Dataset records:
_ _ _ _

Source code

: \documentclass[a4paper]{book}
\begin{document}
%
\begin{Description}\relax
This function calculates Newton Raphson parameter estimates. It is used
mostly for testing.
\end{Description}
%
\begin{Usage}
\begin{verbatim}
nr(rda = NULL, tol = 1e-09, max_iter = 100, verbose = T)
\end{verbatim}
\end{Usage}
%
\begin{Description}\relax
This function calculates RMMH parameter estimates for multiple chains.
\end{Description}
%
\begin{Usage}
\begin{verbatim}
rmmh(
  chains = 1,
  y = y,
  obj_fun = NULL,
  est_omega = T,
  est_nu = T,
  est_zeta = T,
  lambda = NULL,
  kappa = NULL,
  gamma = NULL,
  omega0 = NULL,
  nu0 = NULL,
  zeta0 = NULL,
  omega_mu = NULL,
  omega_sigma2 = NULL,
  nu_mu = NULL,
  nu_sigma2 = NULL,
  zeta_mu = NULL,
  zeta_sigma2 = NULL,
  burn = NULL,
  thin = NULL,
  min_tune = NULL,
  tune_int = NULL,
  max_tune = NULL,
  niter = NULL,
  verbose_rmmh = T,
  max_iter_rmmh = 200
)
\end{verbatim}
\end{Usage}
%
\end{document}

_ _ _ _

**Task objective:**
The number of lines in the data holding the string "chains" is the whole answer.

**Final answer:**
2